In linguistics, [okay, last warning] English language roots are officially known as "morphemes" and defined as the primary lexical unit of a word. They carry significant aspects of semantic content and cannot be reduced into any smaller constituents parts. Almost all regular English words contain, and may consist only of, "root morphemes."
Sometimes the term "root" is used to describe the word minus its inflectional endings, but with its lexical endings in place. Inflection is the change or marking of a word to reflect grammar, such as gender, tense, number or person. A word independent of different inflections is called a lexeme, while the form of a word that is considered to have no or minimal inflection is called a lemma. For example, the word "maddening" has the inflectional root or lemma "madden," but the lexical root "mad." Inflectional roots are often referred to as stems, and a root in the stricter sense may be thought of as a monomorphemic stem, or a stem with only one morpheme.
Roots can be either "free morphemes" or "bound morphemes." Root morphemes are essential for adding prefixes and suffixes and for constructing compound words. Free morphemes, or unbound morphemes, can stand alone, such as the morpheme "near" in the word "nearly." Bound morphemes, on the other hand, occur only as parts of words, such as the morpheme "-ly" in the word "nearly."
The root of a word is a unit of meaning (the morpheme) and, as such, it is an abstraction, though it can usually be represented in writing as a word would be. As an example, the root of the verb "running" is "run," and the root of the adjective "amplified" is "ampli-," since those words are clearly derived from the root forms by simple suffixes that do not significantly alter the roots. The English language has very little inflection, and hence a tendency to have words that are very close to their respective roots. (This distinction between the word as a unit of speech and the root as a unit of meaning is even more important in the case of languages where roots have many different forms when used in actual words, as is the case in Semitic languages.)
However, more complicated inflection, as well as other linguistic processes, can make the root obscure. For example, the root of "mice" is "mouse" (a valid but different word), and the root of "interrupt" is "rupt," which is not an actual word in English and only appears in derived forms (e.g. rupture, corrupt). Knowing about these cases will aid the avid vocabulary builder.

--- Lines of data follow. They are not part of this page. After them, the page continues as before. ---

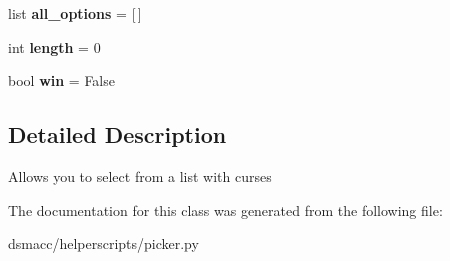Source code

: \begin{DoxyCompactItemize}
list {\bfseries all\+\_\+options} = \mbox{[}$\,$\mbox{]}
\item 
\mbox{\label{classdsmacc_1_1helperscripts_1_1picker_1_1Picker_a7467bb8aee62fb241d2651c0ca06b909}} 
int {\bfseries length} = 0
\item 
\mbox{\label{classdsmacc_1_1helperscripts_1_1picker_1_1Picker_a898d01de405841e0945072220237cf62}} 
bool {\bfseries win} = False
\end{DoxyCompactItemize}


\subsection{Detailed Description}
\begin{DoxyVerb}Allows you to select from a list with curses\end{DoxyVerb}
 

The documentation for this class was generated from the following file\+:\begin{DoxyCompactItemize}
\item 
dsmacc/helperscripts/picker.\+py\end{DoxyCompactItemize}
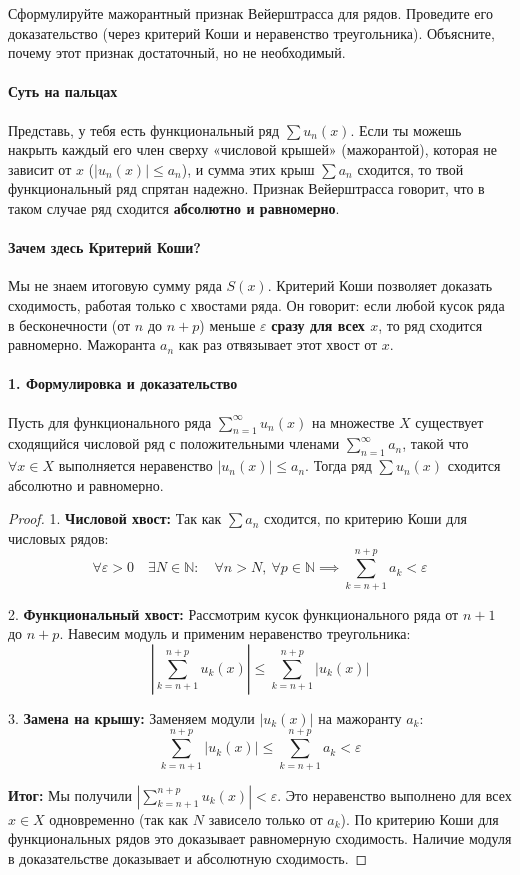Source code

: {Сформулируйте мажорантный признак Вейерштрасса для рядов. Проведите его доказательство (через критерий Коши и неравенство треугольника). Объясните, почему этот признак достаточный, но не необходимый.}

\paragraph{Суть на пальцах}
Представь, у тебя есть функциональный ряд $\sum u_n(x)$. Если ты можешь накрыть каждый его член сверху «числовой крышей» (мажорантой), которая не зависит от $x$ ($|u_n(x)| \le a_n$), и сумма этих крыш $\sum a_n$ сходится, то твой функциональный ряд спрятан надежно. Признак Вейерштрасса говорит, что в таком случае ряд сходится \textbf{абсолютно и равномерно}.

\paragraph{Зачем здесь Критерий Коши?}
Мы не знаем итоговую сумму ряда $S(x)$. Критерий Коши позволяет доказать сходимость, работая только с хвостами ряда. Он говорит: если любой кусок ряда в бесконечности (от $n$ до $n+p$) меньше $\varepsilon$ \textbf{сразу для всех $x$}, то ряд сходится равномерно. Мажоранта $a_n$ как раз отвязывает этот хвост от $x$.

\paragraph{1. Формулировка и доказательство}
Пусть для функционального ряда $\sum_{n=1}^{\infty} u_n(x)$ на множестве $X$ существует сходящийся числовой ряд с положительными членами $\sum_{n=1}^{\infty} a_n$, такой что $\forall x \in X$ выполняется неравенство $|u_n(x)| \le a_n$. Тогда ряд $\sum u_n(x)$ сходится абсолютно и равномерно.

\begin{proof}
1. \textbf{Числовой хвост:} Так как $\sum a_n$ сходится, по критерию Коши для числовых рядов:
$$ \forall \varepsilon > 0 \quad \exists N \in \mathbb{N} : \quad \forall n > N, \ \forall p \in \mathbb{N} \implies \sum_{k=n+1}^{n+p} a_k < \varepsilon $$

2. \textbf{Функциональный хвост:} Рассмотрим кусок функционального ряда от $n+1$ до $n+p$. Навесим модуль и применим неравенство треугольника:
$$ \left| \sum_{k=n+1}^{n+p} u_k(x) \right| \le \sum_{k=n+1}^{n+p} |u_k(x)| $$

3. \textbf{Замена на крышу:} Заменяем модули $|u_k(x)|$ на мажоранту $a_k$:
$$ \sum_{k=n+1}^{n+p} |u_k(x)| \le \sum_{k=n+1}^{n+p} a_k < \varepsilon $$

\textbf{Итог:} Мы получили $\left| \sum_{k=n+1}^{n+p} u_k(x) \right| < \varepsilon$. Это неравенство выполнено для всех $x \in X$ одновременно (так как $N$ зависело только от $a_k$). По критерию Коши для функциональных рядов это доказывает равномерную сходимость. Наличие модуля в доказательстве доказывает и абсолютную сходимость.
\end{proof}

The living English language has been fed voraciously from more sources than you may care to know about. Certainly, Greek and Latin roots predominate, but the influence of other languages over the past millennium cannot be ignored, for example "kindergarten" which is an unmodified German word. Because of the variety of etymological contributions, ambiguity among English roots exist. Is it the Latin "bi" meaning "two" or the Greek "bi" meaning "life" that is the root for "bisect?" (It is the Latin "two.") Be alert to conflicts like this and review roots that are similar to one another carefully.
Go on to more about prefixes & suffixes.
on your iPhone!
Please Support Us!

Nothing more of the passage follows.